◆ **Task inputs**:
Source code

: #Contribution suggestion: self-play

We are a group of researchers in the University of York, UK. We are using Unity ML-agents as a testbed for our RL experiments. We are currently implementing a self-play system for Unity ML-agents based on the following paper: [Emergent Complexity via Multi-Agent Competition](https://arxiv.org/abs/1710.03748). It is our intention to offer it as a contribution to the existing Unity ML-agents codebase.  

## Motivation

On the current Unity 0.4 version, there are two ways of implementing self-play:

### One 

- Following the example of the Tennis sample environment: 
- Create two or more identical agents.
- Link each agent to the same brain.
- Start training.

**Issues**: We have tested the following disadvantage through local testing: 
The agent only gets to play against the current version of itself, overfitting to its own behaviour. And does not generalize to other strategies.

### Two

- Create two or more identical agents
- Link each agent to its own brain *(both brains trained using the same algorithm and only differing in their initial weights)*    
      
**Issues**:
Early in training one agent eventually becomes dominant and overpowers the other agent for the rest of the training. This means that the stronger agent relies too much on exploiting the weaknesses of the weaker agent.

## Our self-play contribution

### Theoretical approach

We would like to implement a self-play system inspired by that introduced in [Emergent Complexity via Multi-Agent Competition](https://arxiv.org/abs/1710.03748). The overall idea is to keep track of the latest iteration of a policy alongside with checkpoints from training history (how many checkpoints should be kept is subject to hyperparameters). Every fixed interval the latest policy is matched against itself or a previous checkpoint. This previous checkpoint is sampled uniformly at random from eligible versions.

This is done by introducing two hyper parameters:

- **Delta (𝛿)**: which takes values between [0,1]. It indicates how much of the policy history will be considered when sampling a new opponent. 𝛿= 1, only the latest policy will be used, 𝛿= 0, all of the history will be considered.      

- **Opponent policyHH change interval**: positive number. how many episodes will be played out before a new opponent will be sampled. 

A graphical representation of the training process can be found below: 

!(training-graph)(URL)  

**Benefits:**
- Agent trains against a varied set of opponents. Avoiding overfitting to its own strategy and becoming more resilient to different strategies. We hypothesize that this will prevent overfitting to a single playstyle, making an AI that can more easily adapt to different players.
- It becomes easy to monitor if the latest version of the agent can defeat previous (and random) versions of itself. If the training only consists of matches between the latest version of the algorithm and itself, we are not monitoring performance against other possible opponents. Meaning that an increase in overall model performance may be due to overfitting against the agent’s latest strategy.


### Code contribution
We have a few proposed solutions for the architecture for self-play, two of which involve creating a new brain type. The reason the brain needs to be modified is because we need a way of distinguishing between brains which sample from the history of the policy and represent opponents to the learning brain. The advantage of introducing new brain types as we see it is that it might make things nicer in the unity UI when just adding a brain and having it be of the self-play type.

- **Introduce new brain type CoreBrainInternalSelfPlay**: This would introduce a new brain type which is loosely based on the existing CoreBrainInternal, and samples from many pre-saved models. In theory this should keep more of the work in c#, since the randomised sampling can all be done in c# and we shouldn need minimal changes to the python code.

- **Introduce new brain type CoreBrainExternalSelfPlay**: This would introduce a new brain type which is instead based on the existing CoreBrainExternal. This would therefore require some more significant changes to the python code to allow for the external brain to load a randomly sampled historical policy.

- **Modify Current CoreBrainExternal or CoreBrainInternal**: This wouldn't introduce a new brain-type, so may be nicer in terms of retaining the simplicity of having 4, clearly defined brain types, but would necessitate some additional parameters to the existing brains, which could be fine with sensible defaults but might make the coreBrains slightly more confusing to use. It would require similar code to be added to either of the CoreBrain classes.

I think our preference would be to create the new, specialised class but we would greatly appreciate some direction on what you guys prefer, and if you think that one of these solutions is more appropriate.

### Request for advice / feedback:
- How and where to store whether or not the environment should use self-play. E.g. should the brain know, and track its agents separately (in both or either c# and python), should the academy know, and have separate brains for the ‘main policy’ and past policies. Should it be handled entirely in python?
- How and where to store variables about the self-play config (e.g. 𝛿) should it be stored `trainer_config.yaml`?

◆ **Problem**: Copy out the data exactly as it stands, leaving nothing out.

◆ **Problem solution**:
Source code

: #Contribution suggestion: self-play

We are a group of researchers in the University of York, UK. We are using Unity ML-agents as a testbed for our RL experiments. We are currently implementing a self-play system for Unity ML-agents based on the following paper: [Emergent Complexity via Multi-Agent Competition](https://arxiv.org/abs/1710.03748). It is our intention to offer it as a contribution to the existing Unity ML-agents codebase.  

## Motivation

On the current Unity 0.4 version, there are two ways of implementing self-play:

### One 

- Following the example of the Tennis sample environment: 
- Create two or more identical agents.
- Link each agent to the same brain.
- Start training.

**Issues**: We have tested the following disadvantage through local testing: 
The agent only gets to play against the current version of itself, overfitting to its own behaviour. And does not generalize to other strategies.

### Two

- Create two or more identical agents
- Link each agent to its own brain *(both brains trained using the same algorithm and only differing in their initial weights)*    
      
**Issues**:
Early in training one agent eventually becomes dominant and overpowers the other agent for the rest of the training. This means that the stronger agent relies too much on exploiting the weaknesses of the weaker agent.

## Our self-play contribution

### Theoretical approach

We would like to implement a self-play system inspired by that introduced in [Emergent Complexity via Multi-Agent Competition](https://arxiv.org/abs/1710.03748). The overall idea is to keep track of the latest iteration of a policy alongside with checkpoints from training history (how many checkpoints should be kept is subject to hyperparameters). Every fixed interval the latest policy is matched against itself or a previous checkpoint. This previous checkpoint is sampled uniformly at random from eligible versions.

This is done by introducing two hyper parameters:

- **Delta (𝛿)**: which takes values between [0,1]. It indicates how much of the policy history will be considered when sampling a new opponent. 𝛿= 1, only the latest policy will be used, 𝛿= 0, all of the history will be considered.      

- **Opponent policyHH change interval**: positive number. how many episodes will be played out before a new opponent will be sampled. 

A graphical representation of the training process can be found below: 

!(training-graph)(URL)  

**Benefits:**
- Agent trains against a varied set of opponents. Avoiding overfitting to its own strategy and becoming more resilient to different strategies. We hypothesize that this will prevent overfitting to a single playstyle, making an AI that can more easily adapt to different players.
- It becomes easy to monitor if the latest version of the agent can defeat previous (and random) versions of itself. If the training only consists of matches between the latest version of the algorithm and itself, we are not monitoring performance against other possible opponents. Meaning that an increase in overall model performance may be due to overfitting against the agent’s latest strategy.


### Code contribution
We have a few proposed solutions for the architecture for self-play, two of which involve creating a new brain type. The reason the brain needs to be modified is because we need a way of distinguishing between brains which sample from the history of the policy and represent opponents to the learning brain. The advantage of introducing new brain types as we see it is that it might make things nicer in the unity UI when just adding a brain and having it be of the self-play type.

- **Introduce new brain type CoreBrainInternalSelfPlay**: This would introduce a new brain type which is loosely based on the existing CoreBrainInternal, and samples from many pre-saved models. In theory this should keep more of the work in c#, since the randomised sampling can all be done in c# and we shouldn need minimal changes to the python code.

- **Introduce new brain type CoreBrainExternalSelfPlay**: This would introduce a new brain type which is instead based on the existing CoreBrainExternal. This would therefore require some more significant changes to the python code to allow for the external brain to load a randomly sampled historical policy.

- **Modify Current CoreBrainExternal or CoreBrainInternal**: This wouldn't introduce a new brain-type, so may be nicer in terms of retaining the simplicity of having 4, clearly defined brain types, but would necessitate some additional parameters to the existing brains, which could be fine with sensible defaults but might make the coreBrains slightly more confusing to use. It would require similar code to be added to either of the CoreBrain classes.

I think our preference would be to create the new, specialised class but we would greatly appreciate some direction on what you guys prefer, and if you think that one of these solutions is more appropriate.

### Request for advice / feedback:
- How and where to store whether or not the environment should use self-play. E.g. should the brain know, and track its agents separately (in both or either c# and python), should the academy know, and have separate brains for the ‘main policy’ and past policies. Should it be handled entirely in python?
- How and where to store variables about the self-play config (e.g. 𝛿) should it be stored `trainer_config.yaml`?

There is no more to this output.